===== INPUT DATA

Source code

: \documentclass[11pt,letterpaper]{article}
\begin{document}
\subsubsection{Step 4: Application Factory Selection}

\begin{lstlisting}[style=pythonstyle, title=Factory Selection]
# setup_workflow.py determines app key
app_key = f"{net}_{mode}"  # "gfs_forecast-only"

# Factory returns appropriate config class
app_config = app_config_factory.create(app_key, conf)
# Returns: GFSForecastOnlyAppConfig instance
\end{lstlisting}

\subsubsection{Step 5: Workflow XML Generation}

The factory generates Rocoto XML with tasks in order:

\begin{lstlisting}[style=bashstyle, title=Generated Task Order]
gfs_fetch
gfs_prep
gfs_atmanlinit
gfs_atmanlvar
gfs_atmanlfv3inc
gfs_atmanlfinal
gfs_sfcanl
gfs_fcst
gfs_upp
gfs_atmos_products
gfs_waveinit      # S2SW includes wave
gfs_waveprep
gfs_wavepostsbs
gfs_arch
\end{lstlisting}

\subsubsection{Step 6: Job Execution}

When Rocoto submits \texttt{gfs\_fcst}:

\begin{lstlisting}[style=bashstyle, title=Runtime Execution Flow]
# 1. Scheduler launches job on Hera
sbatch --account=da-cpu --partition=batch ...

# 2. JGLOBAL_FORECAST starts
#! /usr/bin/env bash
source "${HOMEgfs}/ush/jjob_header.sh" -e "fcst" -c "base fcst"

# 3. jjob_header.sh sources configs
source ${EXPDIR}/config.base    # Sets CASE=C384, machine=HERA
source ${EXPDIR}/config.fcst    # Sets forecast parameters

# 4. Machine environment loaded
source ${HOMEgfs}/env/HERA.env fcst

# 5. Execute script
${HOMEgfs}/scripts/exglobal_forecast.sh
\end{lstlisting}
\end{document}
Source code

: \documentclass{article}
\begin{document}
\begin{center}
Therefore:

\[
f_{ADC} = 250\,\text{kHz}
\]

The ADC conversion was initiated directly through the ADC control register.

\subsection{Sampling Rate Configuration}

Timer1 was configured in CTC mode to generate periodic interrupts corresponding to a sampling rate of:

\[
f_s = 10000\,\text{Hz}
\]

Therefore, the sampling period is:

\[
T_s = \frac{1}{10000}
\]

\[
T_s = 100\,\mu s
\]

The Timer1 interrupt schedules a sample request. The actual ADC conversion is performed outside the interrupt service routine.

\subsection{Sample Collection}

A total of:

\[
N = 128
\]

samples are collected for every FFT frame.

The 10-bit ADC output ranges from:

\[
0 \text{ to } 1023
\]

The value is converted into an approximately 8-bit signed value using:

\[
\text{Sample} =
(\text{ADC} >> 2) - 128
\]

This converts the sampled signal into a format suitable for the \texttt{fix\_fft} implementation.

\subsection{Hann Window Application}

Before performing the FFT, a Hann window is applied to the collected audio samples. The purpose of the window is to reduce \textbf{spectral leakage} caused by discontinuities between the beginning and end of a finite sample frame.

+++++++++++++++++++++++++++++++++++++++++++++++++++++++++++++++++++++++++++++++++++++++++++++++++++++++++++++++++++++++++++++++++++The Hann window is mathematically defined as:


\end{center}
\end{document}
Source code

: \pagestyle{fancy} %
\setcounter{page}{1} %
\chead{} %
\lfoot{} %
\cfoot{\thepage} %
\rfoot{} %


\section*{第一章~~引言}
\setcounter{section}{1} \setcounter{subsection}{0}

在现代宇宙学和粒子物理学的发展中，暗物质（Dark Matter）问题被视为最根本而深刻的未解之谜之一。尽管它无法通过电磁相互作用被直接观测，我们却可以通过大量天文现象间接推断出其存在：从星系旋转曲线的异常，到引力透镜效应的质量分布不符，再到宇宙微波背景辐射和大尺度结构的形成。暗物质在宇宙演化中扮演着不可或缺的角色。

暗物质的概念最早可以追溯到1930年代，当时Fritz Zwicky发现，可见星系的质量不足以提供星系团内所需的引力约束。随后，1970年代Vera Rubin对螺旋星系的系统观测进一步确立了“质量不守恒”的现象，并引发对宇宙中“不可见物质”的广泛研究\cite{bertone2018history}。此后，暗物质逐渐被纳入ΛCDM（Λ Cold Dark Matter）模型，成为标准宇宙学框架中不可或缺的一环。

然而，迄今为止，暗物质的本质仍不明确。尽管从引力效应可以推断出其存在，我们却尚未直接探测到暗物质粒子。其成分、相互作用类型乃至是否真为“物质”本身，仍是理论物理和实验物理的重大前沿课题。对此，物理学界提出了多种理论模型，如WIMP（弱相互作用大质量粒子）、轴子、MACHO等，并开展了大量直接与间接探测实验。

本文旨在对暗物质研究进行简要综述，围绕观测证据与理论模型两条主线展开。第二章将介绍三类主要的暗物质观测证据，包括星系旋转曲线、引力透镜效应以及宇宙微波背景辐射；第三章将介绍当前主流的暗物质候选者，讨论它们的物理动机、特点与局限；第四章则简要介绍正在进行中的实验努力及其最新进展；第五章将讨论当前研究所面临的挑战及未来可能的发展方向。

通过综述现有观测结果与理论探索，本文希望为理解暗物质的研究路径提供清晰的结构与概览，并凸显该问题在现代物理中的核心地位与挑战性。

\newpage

==========

## ACTION ITEM:
Please return every line of the records that contains the word "Selection".

## RESULT OF THE TASK:
\subsubsection{Step 4: Application Factory Selection}
\begin{lstlisting}[style=pythonstyle, title=Factory Selection]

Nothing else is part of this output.